**Dataset items**
<<<<

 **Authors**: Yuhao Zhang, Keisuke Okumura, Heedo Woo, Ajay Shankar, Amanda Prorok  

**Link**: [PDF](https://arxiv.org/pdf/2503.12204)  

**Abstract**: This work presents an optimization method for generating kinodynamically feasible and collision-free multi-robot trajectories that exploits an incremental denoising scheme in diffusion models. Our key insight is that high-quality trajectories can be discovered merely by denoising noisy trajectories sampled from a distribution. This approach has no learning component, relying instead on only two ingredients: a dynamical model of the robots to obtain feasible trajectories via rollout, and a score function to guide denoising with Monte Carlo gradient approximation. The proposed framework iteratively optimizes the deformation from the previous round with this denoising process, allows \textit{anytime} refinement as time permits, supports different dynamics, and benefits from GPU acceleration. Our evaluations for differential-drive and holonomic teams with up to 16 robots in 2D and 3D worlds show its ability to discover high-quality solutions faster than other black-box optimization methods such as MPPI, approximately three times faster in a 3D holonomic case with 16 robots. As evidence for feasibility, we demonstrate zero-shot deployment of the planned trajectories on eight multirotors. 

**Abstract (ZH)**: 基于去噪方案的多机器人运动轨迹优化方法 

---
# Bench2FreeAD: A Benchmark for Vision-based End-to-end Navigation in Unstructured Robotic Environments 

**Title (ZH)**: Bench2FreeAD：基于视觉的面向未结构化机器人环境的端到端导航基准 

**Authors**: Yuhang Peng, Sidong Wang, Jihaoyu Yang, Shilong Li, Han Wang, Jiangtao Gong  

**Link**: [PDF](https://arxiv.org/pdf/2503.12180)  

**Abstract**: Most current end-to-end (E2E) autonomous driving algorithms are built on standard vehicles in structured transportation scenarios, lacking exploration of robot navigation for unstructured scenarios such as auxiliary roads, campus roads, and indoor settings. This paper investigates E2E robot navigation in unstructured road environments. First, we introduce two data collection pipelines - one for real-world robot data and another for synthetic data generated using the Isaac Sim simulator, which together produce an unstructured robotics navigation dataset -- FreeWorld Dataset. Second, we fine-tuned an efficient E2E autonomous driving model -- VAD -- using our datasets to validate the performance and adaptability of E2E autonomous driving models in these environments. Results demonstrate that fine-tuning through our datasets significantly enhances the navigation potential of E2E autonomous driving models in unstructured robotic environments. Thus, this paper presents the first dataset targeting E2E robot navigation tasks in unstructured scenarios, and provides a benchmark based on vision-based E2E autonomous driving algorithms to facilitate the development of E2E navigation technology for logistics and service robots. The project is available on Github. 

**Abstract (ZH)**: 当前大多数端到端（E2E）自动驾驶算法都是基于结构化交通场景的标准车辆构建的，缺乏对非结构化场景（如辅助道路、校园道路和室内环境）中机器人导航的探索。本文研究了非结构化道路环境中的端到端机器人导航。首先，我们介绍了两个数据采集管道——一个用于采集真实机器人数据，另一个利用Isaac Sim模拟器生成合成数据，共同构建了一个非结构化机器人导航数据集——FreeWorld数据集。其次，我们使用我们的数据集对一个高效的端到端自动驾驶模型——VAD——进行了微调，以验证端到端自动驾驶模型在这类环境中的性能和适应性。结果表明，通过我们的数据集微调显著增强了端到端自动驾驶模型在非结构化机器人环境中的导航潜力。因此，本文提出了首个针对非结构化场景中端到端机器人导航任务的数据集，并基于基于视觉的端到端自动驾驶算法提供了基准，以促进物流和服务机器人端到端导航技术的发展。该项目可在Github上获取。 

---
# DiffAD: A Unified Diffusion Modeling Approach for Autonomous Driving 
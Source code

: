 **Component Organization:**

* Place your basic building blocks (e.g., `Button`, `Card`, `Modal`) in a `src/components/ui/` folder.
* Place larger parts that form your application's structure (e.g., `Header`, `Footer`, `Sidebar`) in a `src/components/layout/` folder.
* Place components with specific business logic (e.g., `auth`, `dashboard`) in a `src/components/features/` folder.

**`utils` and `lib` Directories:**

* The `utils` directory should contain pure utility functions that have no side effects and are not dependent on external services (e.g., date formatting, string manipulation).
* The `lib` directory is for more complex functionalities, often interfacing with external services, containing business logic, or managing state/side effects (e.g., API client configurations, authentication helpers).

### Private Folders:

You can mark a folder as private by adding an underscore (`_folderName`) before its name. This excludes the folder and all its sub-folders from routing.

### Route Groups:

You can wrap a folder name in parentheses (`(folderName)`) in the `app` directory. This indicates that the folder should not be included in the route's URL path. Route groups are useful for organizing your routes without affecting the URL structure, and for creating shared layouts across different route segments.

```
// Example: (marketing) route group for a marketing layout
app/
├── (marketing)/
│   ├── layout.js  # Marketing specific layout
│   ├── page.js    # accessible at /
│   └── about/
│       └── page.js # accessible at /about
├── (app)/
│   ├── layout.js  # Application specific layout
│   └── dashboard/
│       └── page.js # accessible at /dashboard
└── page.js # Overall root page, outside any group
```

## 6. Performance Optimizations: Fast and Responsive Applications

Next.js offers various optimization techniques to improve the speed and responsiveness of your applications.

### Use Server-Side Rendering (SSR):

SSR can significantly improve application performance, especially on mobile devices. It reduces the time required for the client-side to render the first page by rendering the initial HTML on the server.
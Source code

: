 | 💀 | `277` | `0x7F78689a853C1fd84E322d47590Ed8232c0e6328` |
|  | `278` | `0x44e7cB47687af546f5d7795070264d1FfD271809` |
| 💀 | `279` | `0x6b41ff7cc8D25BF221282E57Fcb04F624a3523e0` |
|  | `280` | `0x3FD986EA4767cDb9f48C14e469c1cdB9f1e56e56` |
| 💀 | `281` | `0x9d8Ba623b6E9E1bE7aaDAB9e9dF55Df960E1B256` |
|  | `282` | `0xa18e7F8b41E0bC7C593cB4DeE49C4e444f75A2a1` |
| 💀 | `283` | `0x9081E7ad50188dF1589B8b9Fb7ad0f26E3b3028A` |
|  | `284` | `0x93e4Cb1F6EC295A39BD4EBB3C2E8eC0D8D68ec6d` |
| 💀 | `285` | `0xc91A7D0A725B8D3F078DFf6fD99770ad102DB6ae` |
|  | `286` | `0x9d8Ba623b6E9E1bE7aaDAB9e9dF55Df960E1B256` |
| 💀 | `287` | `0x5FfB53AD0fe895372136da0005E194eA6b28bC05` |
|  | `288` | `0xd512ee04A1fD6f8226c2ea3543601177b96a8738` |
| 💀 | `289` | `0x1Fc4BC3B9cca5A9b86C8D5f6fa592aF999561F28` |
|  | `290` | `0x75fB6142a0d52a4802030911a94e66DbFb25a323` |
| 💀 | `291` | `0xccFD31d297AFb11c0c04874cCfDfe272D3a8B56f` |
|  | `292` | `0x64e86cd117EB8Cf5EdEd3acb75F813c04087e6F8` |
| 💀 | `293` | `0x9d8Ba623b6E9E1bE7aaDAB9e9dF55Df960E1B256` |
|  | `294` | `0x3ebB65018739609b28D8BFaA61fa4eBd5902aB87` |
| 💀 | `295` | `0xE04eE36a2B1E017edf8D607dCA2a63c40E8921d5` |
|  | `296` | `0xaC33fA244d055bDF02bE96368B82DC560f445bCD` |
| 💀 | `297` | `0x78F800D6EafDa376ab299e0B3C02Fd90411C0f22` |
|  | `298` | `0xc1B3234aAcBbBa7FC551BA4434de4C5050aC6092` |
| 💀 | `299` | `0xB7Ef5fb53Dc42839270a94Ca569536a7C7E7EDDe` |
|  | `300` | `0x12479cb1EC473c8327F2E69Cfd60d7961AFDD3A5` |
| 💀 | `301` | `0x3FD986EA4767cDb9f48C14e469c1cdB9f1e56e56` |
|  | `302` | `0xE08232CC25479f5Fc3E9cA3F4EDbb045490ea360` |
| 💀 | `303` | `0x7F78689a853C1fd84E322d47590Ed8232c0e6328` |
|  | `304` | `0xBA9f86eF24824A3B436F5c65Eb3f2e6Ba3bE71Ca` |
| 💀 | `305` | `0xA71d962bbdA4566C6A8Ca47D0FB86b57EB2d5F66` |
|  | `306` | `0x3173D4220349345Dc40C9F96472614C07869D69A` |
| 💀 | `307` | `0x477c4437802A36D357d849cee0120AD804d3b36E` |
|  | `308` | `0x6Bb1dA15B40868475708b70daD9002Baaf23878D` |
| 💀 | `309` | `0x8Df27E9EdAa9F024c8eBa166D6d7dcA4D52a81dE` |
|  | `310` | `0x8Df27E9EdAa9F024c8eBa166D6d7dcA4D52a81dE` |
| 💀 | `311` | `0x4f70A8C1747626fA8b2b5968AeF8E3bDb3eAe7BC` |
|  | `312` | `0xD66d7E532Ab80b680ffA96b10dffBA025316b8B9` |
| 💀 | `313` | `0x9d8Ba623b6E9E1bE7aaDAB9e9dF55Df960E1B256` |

>>>>

**WHAT IS BEING ASKED**
Looking at the data above, say how many lines contain the word "Link", with no added words.

**EXERCISE OUTPUT**
2